You are viewing a plain text version of this content. The canonical link for it is here.

Posted to user@spark.apache.org by William Kupersanin <wk...@gmail.com> on 2016/09/29 20:23:53 UTC

Setting conf options in jupyter

Hello,

I am trying to figure out how to correctly set config options in jupyter
when I am already provided a SparkContext and a HiveContext. I need to
increase a couple of memory allocations. My program dies indicating that I
am trying to call methods on a stopped SparkContext.

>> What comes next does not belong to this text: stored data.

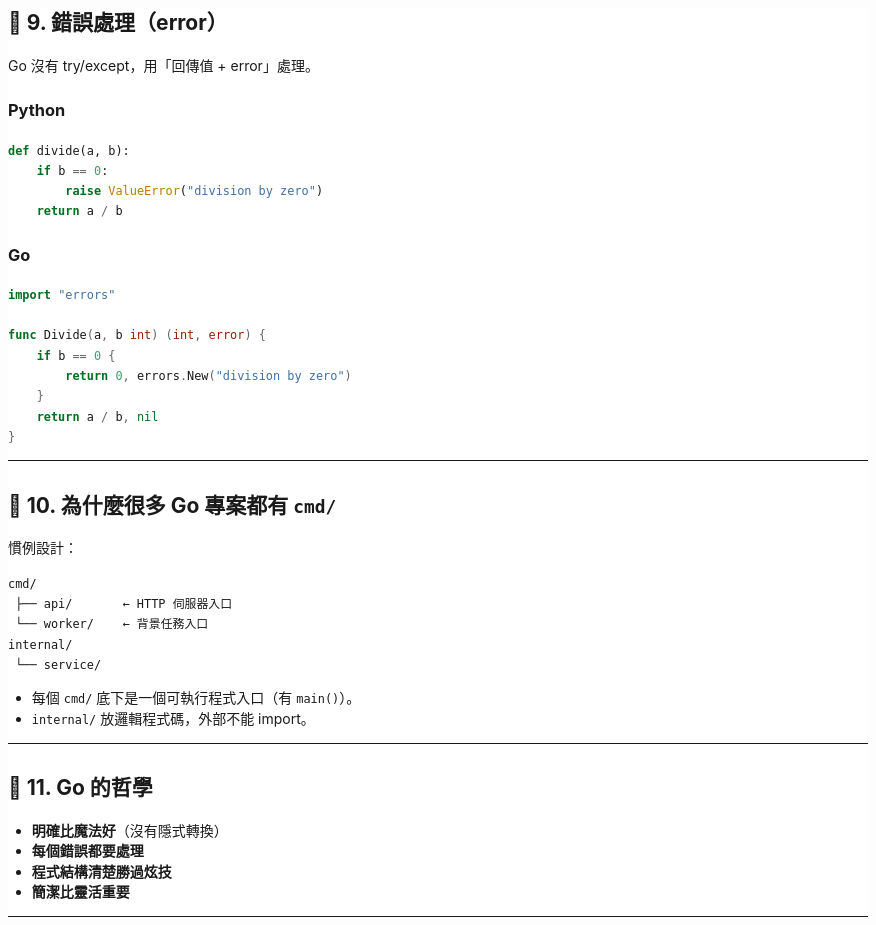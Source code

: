 ## 🧨 9. 錯誤處理（error）

Go 沒有 try/except，用「回傳值 + error」處理。

### Python

```python
def divide(a, b):
    if b == 0:
        raise ValueError("division by zero")
    return a / b
```

### Go

```go
import "errors"

func Divide(a, b int) (int, error) {
    if b == 0 {
        return 0, errors.New("division by zero")
    }
    return a / b, nil
}
```

---

## 🧭 10. 為什麼很多 Go 專案都有 `cmd/`

慣例設計：

```
cmd/
 ├── api/       ← HTTP 伺服器入口
 └── worker/    ← 背景任務入口
internal/
 └── service/
```

- 每個 `cmd/` 底下是一個可執行程式入口（有 `main()`）。
- `internal/` 放邏輯程式碼，外部不能 import。

---

## 🧰 11. Go 的哲學

- **明確比魔法好**（沒有隱式轉換）
- **每個錯誤都要處理**
- **程式結構清楚勝過炫技**
- **簡潔比靈活重要**

---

I thought I had
created a new one with the new conf so I am not sure why

My code is as follows:

from pyspark import SparkConf, SparkContext
from pyspark.sql import HiveContext
from pyspark.sql import SQLContext
conf = (SparkConf()
        .set("spark.yarn.executor.memoryOverhead", "4096")
       .set("spark.kryoserializer.buffer.max.mb", "1024"))

sc.stop()
sc = SparkContext(conf=conf)
sqlContext2 = SQLContext.getOrCreate(sc)
starttime = time.time()
sampledate = "20160913"
networkdf = sqlContext2.read.json("/sp/network/" + sampledate + "/03/*")


An error occurred while calling o144.json.
: java.lang.IllegalStateException: Cannot call methods on a stopped
SparkContext.
This stopped SparkContext was created at:....